Content starts

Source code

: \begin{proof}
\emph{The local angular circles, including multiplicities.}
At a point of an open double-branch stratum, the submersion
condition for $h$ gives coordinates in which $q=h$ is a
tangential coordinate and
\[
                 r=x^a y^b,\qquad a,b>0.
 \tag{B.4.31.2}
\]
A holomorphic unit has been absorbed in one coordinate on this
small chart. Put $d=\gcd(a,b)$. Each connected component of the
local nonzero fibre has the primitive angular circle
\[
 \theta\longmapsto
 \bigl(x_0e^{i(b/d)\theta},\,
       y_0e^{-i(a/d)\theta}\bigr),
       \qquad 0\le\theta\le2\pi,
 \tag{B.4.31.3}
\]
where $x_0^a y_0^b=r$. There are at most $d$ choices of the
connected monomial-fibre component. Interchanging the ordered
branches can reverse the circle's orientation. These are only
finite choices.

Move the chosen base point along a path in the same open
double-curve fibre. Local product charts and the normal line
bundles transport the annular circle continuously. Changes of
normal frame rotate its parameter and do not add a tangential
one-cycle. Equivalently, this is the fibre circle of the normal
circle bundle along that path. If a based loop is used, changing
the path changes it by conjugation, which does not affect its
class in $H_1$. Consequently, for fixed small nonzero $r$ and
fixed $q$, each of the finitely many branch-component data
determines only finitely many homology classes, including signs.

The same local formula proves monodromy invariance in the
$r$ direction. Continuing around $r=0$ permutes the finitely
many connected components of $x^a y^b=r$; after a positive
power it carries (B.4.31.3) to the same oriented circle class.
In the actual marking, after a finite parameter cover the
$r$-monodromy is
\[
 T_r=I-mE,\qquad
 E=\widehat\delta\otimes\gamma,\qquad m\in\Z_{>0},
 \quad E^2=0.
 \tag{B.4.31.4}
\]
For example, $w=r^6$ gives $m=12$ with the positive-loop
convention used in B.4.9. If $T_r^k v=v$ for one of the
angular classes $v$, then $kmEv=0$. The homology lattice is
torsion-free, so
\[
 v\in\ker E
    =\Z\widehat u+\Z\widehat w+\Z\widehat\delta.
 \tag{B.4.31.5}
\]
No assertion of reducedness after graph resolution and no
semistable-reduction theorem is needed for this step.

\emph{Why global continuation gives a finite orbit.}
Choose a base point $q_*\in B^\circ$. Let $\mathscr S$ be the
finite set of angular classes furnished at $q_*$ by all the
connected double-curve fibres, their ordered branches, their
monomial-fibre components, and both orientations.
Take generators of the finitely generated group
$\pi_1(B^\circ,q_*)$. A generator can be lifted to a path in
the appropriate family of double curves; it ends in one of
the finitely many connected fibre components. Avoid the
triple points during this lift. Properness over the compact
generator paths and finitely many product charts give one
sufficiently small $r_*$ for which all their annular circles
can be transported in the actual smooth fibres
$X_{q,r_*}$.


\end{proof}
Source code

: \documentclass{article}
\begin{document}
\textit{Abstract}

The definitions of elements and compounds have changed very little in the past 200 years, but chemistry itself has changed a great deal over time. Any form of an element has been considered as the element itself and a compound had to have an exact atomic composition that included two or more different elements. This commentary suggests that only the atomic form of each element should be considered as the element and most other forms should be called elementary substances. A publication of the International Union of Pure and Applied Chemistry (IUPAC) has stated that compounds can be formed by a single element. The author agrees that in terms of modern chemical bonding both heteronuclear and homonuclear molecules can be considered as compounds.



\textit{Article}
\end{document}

Content ends
Content starts

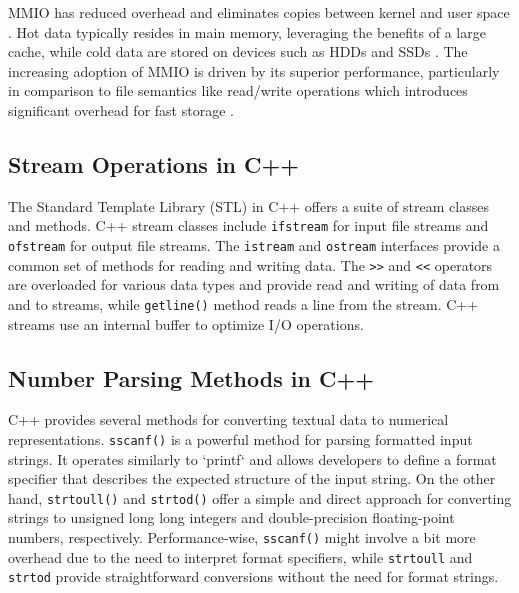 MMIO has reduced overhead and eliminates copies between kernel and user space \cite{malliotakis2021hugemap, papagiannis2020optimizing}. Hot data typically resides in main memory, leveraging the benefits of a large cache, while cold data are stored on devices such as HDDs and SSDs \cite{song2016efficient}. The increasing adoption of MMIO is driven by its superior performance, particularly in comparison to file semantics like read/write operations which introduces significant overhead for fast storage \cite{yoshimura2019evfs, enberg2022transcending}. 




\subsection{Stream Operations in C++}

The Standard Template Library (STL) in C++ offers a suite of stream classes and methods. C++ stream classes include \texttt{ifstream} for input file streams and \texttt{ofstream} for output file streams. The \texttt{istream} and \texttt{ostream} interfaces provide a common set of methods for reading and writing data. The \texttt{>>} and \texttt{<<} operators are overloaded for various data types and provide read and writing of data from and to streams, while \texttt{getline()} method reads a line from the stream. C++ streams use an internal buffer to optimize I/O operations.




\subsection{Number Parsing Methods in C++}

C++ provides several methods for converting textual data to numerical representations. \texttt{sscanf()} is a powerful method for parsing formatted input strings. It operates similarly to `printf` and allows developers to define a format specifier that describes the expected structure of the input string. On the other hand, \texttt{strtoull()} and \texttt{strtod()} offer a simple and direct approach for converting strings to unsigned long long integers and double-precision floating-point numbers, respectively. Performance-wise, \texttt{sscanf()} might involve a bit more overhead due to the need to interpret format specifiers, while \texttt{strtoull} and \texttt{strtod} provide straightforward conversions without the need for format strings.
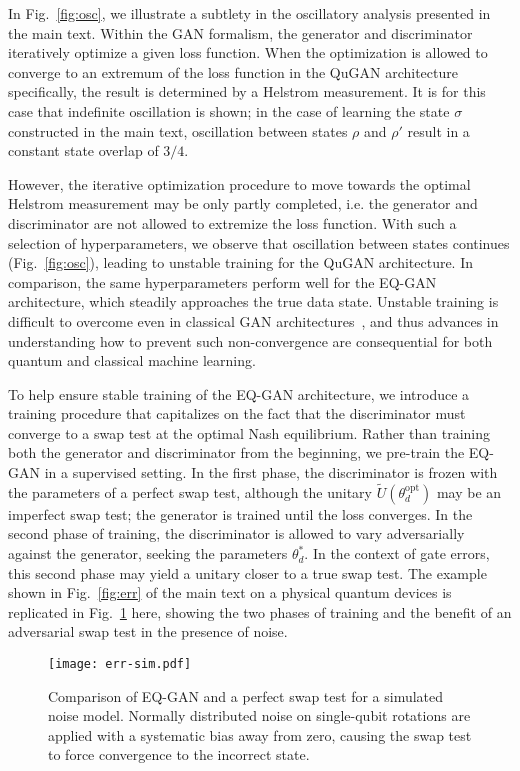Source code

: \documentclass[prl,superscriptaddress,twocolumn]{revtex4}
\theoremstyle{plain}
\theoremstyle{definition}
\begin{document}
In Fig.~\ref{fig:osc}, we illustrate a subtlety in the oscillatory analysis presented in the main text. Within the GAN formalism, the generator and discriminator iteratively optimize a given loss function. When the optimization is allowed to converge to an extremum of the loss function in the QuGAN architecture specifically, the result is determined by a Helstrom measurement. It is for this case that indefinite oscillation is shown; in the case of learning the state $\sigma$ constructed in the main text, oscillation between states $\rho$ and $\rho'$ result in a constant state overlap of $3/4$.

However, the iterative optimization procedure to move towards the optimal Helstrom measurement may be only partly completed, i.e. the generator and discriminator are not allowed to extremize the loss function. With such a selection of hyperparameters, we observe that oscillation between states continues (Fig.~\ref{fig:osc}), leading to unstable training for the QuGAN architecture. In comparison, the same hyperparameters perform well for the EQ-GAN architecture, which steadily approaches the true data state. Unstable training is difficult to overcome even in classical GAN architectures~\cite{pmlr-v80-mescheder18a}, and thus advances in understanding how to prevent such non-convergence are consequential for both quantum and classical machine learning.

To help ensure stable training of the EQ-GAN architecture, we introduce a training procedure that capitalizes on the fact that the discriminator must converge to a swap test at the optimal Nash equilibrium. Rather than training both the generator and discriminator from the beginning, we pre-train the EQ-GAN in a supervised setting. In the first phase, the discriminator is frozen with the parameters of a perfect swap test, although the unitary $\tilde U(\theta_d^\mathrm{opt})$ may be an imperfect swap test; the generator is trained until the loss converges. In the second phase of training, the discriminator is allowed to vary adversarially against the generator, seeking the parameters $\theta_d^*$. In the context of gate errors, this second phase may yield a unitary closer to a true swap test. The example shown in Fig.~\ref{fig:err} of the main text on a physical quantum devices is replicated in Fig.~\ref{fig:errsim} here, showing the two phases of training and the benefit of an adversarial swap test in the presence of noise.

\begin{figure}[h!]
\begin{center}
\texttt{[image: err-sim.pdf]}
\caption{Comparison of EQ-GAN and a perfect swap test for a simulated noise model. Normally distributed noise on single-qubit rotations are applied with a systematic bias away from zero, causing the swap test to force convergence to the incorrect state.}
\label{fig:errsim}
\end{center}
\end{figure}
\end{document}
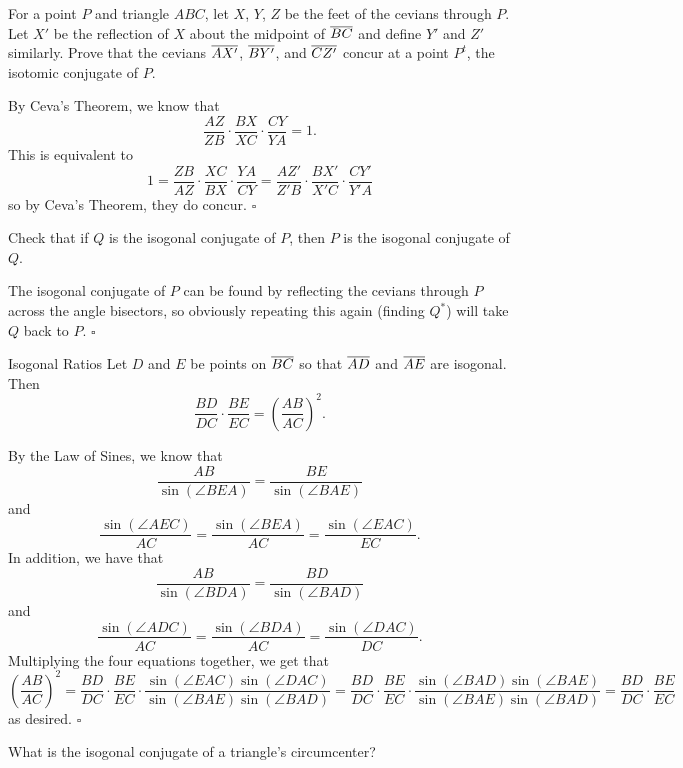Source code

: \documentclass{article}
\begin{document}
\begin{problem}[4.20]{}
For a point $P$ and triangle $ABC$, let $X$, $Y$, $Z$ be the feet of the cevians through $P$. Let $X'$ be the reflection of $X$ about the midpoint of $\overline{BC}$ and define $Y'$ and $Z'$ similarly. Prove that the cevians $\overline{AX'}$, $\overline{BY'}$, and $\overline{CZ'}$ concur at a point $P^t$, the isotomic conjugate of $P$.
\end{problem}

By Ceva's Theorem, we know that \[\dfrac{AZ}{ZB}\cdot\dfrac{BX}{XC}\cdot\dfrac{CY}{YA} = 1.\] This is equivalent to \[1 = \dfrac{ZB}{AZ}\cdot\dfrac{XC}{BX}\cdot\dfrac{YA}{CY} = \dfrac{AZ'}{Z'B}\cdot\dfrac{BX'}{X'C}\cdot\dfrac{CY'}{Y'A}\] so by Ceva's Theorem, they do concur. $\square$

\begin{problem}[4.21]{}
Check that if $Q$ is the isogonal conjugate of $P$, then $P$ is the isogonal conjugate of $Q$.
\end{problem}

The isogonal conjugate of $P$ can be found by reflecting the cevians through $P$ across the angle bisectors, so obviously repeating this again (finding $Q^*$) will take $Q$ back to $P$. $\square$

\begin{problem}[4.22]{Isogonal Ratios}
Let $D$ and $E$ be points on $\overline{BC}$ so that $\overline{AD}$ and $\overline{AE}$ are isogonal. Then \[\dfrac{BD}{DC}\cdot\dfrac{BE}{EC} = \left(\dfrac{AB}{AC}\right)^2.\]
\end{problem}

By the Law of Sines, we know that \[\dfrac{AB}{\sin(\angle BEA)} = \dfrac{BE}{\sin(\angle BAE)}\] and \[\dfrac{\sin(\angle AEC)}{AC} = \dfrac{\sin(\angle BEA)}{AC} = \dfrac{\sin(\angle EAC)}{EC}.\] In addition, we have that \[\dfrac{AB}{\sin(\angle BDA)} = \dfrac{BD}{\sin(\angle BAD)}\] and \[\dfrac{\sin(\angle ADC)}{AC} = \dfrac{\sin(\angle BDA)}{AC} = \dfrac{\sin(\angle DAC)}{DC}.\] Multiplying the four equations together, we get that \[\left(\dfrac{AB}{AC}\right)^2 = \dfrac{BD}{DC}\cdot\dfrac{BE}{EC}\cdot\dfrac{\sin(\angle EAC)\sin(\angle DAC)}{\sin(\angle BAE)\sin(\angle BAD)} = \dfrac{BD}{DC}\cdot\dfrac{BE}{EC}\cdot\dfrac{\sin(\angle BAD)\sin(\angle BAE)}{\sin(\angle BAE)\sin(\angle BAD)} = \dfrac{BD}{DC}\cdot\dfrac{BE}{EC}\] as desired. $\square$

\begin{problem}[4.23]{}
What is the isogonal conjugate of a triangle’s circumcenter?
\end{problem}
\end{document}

Content ends
Content starts

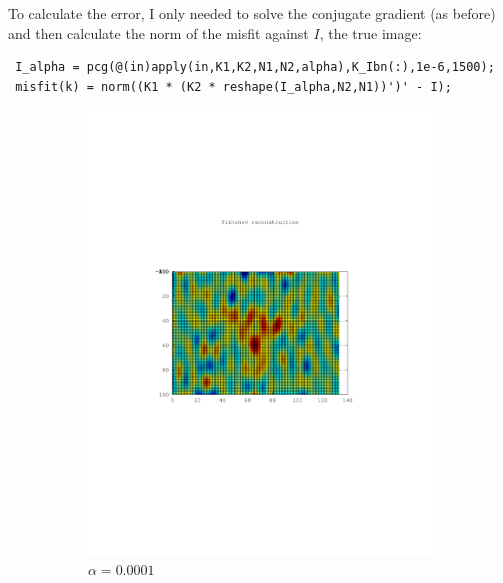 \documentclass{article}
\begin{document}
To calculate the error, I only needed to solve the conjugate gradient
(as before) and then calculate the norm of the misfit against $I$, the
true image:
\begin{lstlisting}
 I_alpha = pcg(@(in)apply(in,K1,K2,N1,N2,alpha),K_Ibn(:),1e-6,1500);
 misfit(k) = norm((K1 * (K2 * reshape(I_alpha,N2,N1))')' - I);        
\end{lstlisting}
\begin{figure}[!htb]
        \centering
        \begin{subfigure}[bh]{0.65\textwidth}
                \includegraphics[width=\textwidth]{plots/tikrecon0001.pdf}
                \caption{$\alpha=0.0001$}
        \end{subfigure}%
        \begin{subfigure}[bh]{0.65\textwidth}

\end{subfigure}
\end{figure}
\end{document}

Content ends

• **Exercise goal**
In the records above, find the line with "The same local"; write out exactly that line and each one after it, stopping after the line with "T_r=I-mE,\qquad".

• **Solved exercise**
The same local formula proves monodromy invariance in the
$r$ direction. Continuing around $r=0$ permutes the finitely
many connected components of $x^a y^b=r$; after a positive
power it carries (B.4.31.3) to the same oriented circle class.
In the actual marking, after a finite parameter cover the
$r$-monodromy is
\[
 T_r=I-mE,\qquad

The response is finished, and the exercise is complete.